In this particular post, Ruben poses the question of how do audiobook narrators work – do they try and satisfy the listener or do they try and satisfy the author of the book.
Certainly, the author will have strong opinions on how their individual book is produced audibly. How does the written word come to life? What are the accents of the characters? Are they portrayed by the narrator as the author perceived or intended them?
Here is a snippet from the blog post…
I think what’s at stake is that narrators – particularly those who work alone, or with an engineer, or without the benefit of sub textual feedback from a director – may have a tendency to prioritize their vocal technique (ironically, especially if they are experienced, facile storytellers) over the author’s intent, rather than the reverse.

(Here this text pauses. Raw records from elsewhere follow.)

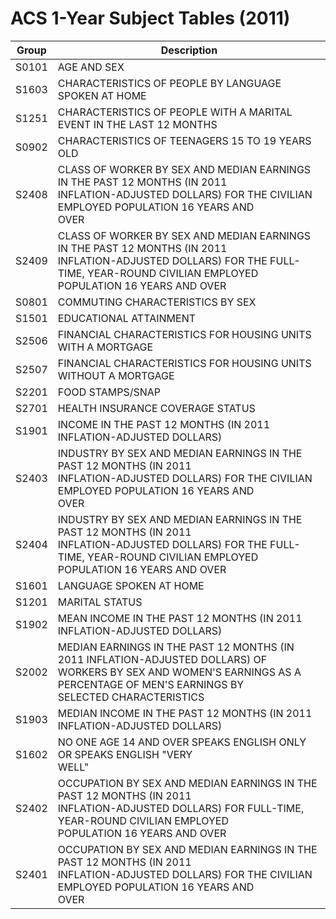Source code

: # ACS 1-Year Subject Tables (2011)

| Group | Description |
| ----- | ----- |
| S0101 | AGE AND SEX |
| S1603 | CHARACTERISTICS OF PEOPLE BY LANGUAGE SPOKEN AT HOME |
| S1251 | CHARACTERISTICS OF PEOPLE WITH A MARITAL EVENT IN THE LAST 12 MONTHS |
| S0902 | CHARACTERISTICS OF TEENAGERS 15 TO 19 YEARS OLD |
| S2408 | CLASS OF WORKER BY SEX AND MEDIAN EARNINGS IN THE PAST 12 MONTHS (IN 2011<br/>INFLATION-ADJUSTED DOLLARS) FOR THE CIVILIAN EMPLOYED POPULATION 16 YEARS AND<br/>OVER |
| S2409 | CLASS OF WORKER BY SEX AND MEDIAN EARNINGS IN THE PAST 12 MONTHS (IN 2011<br/>INFLATION-ADJUSTED DOLLARS) FOR THE FULL-TIME, YEAR-ROUND CIVILIAN EMPLOYED<br/>POPULATION 16 YEARS AND OVER |
| S0801 | COMMUTING CHARACTERISTICS BY SEX |
| S1501 | EDUCATIONAL ATTAINMENT |
| S2506 | FINANCIAL CHARACTERISTICS FOR HOUSING UNITS WITH A MORTGAGE |
| S2507 | FINANCIAL CHARACTERISTICS FOR HOUSING UNITS WITHOUT A MORTGAGE |
| S2201 | FOOD STAMPS/SNAP |
| S2701 | HEALTH INSURANCE COVERAGE STATUS |
| S1901 | INCOME IN THE PAST 12 MONTHS (IN 2011 INFLATION-ADJUSTED DOLLARS) |
| S2403 | INDUSTRY BY SEX AND MEDIAN EARNINGS IN THE PAST 12 MONTHS (IN 2011<br/>INFLATION-ADJUSTED DOLLARS) FOR THE CIVILIAN EMPLOYED POPULATION 16 YEARS AND<br/>OVER |
| S2404 | INDUSTRY BY SEX AND MEDIAN EARNINGS IN THE PAST 12 MONTHS (IN 2011<br/>INFLATION-ADJUSTED DOLLARS) FOR THE FULL-TIME, YEAR-ROUND CIVILIAN EMPLOYED<br/>POPULATION 16 YEARS AND OVER |
| S1601 | LANGUAGE SPOKEN AT HOME |
| S1201 | MARITAL STATUS |
| S1902 | MEAN INCOME IN THE PAST 12 MONTHS (IN 2011 INFLATION-ADJUSTED DOLLARS) |
| S2002 | MEDIAN EARNINGS IN THE PAST 12 MONTHS (IN 2011 INFLATION-ADJUSTED DOLLARS) OF<br/>WORKERS BY SEX AND WOMEN'S EARNINGS AS A PERCENTAGE OF MEN'S EARNINGS BY<br/>SELECTED CHARACTERISTICS |
| S1903 | MEDIAN INCOME IN THE PAST 12 MONTHS (IN 2011 INFLATION-ADJUSTED DOLLARS) |
| S1602 | NO ONE AGE 14 AND OVER SPEAKS ENGLISH ONLY OR SPEAKS ENGLISH &quot;VERY<br/>WELL&quot; |
| S2402 | OCCUPATION BY SEX AND MEDIAN EARNINGS IN THE PAST 12 MONTHS (IN 2011<br/>INFLATION-ADJUSTED DOLLARS) FOR FULL-TIME, YEAR-ROUND CIVILIAN EMPLOYED<br/>POPULATION 16 YEARS AND OVER |
| S2401 | OCCUPATION BY SEX AND MEDIAN EARNINGS IN THE PAST 12 MONTHS (IN 2011<br/>INFLATION-ADJUSTED DOLLARS) FOR THE CIVILIAN EMPLOYED POPULATION 16 YEARS AND<br/>OVER |

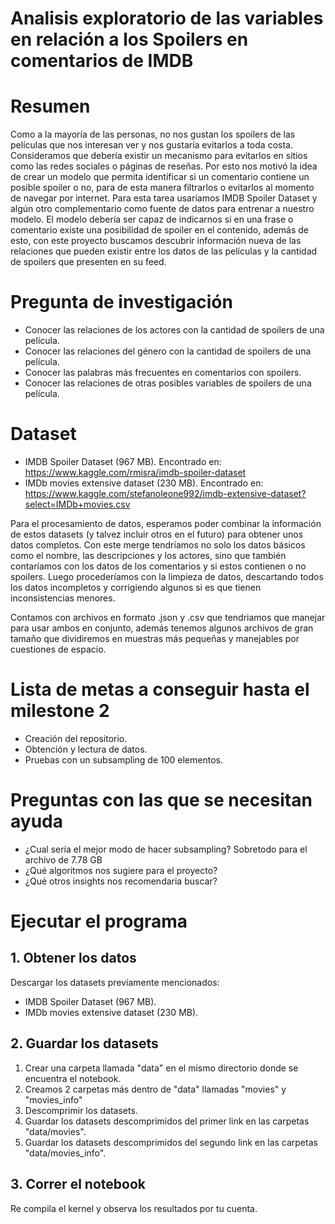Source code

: # Analisis exploratorio de las variables en relación a los Spoilers en comentarios de IMDB

# Resumen
Como a la mayoría de las personas, no nos gustan los spoilers de las películas que nos interesan ver y nos gustaría evitarlos a toda costa. Consideramos que debería existir un mecanismo para evitarlos en sitios como las redes sociales o páginas de reseñas. Por esto nos motivó la idea de crear un modelo que permita identificar si un comentario contiene un posible spoiler o no, para de esta manera filtrarlos o evitarlos al momento de navegar por internet. Para esta tarea usaríamos IMDB Spoiler Dataset y algún otro complementario como fuente de datos para entrenar a nuestro modelo. El modelo debería ser capaz de indicarnos si en una frase o comentario existe una posibilidad de spoiler en el contenido, además de esto, con este proyecto buscamos descubrir información nueva de las relaciones que pueden existir entre los datos de las películas y la cantidad de spoilers que presenten en su feed.

# Pregunta de investigación
- Conocer las relaciones de los actores con la cantidad de spoilers de una película.
- Conocer las relaciones del género con la cantidad de spoilers de una película.
- Conocer las palabras más frecuentes en comentarios con spoilers.
- Conocer las relaciones de otras posibles variables de spoilers de una película.

# Dataset
- IMDB Spoiler Dataset (967 MB). Encontrado en: https://www.kaggle.com/rmisra/imdb-spoiler-dataset
- IMDb movies extensive dataset (230 MB). Encontrado en: https://www.kaggle.com/stefanoleone992/imdb-extensive-dataset?select=IMDb+movies.csv

Para el procesamiento de datos, esperamos poder combinar la información de estos datasets (y talvez incluir otros en el futuro) para obtener unos datos completos. Con este merge tendríamos no solo los datos básicos como el nombre, las descripciones y los actores, sino que también contaríamos con los datos de los comentarios y si estos contienen o no spoilers. Luego procederíamos con la limpieza de datos, descartando todos los datos incompletos y corrigiendo algunos si es que tienen inconsistencias menores.

Contamos con archivos en formato .json y .csv que tendriamos que manejar para usar ambos en conjunto, además tenemos algunos archivos de gran tamaño que dividiremos en muestras más pequeñas y manejables por cuestiones de espacio.

# Lista de metas a conseguir hasta el milestone 2
- Creación del repositorio.
- Obtención y lectura de datos.
- Pruebas con un subsampling de 100 elementos.

# Preguntas con las que se necesitan ayuda
- ¿Cual sería el mejor modo de hacer subsampling? Sobretodo para el archivo de 7.78 GB
- ¿Qué algoritmos nos sugiere para el proyecto?
- ¿Qué otros insights nos recomendaria buscar?

# Ejecutar el programa
## 1. Obtener los datos
Descargar los datasets previamente mencionados:
- IMDB Spoiler Dataset (967 MB).
- IMDb movies extensive dataset (230 MB).

## 2. Guardar los datasets
1. Crear una carpeta llamada "data" en el mismo directorio donde se encuentra el notebook.
2. Creamos 2 carpetas más dentro de "data" llamadas "movies" y "movies_info"
2. Descomprimir los datasets.
3. Guardar los datasets descomprimidos del primer link en las carpetas "data/movies".
4. Guardar los datasets descomprimidos del segundo link en las carpetas "data/movies_info".

## 3. Correr el notebook
Re compila el kernel y observa los resultados por tu cuenta.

Why? I’m not sure. But I suspect that at least some of this desire is perpetuated by a kind of low hanging and tempting performance fruit: accolades and congratulatory notices from listeners and reviewers who mistake rock ‘em, sock ‘em energy for storytelling.
This is something to think about the next time you’re driving to work listening to a book. How much preparation went into the production of the book? How much direction was given from a producer/director or even from the author?
Listening to audiobooks brings great enjoyment. Narrators most often do wonderful jobs at bringing the stories to life. It’s interesting to get a better understanding of how they approach their work.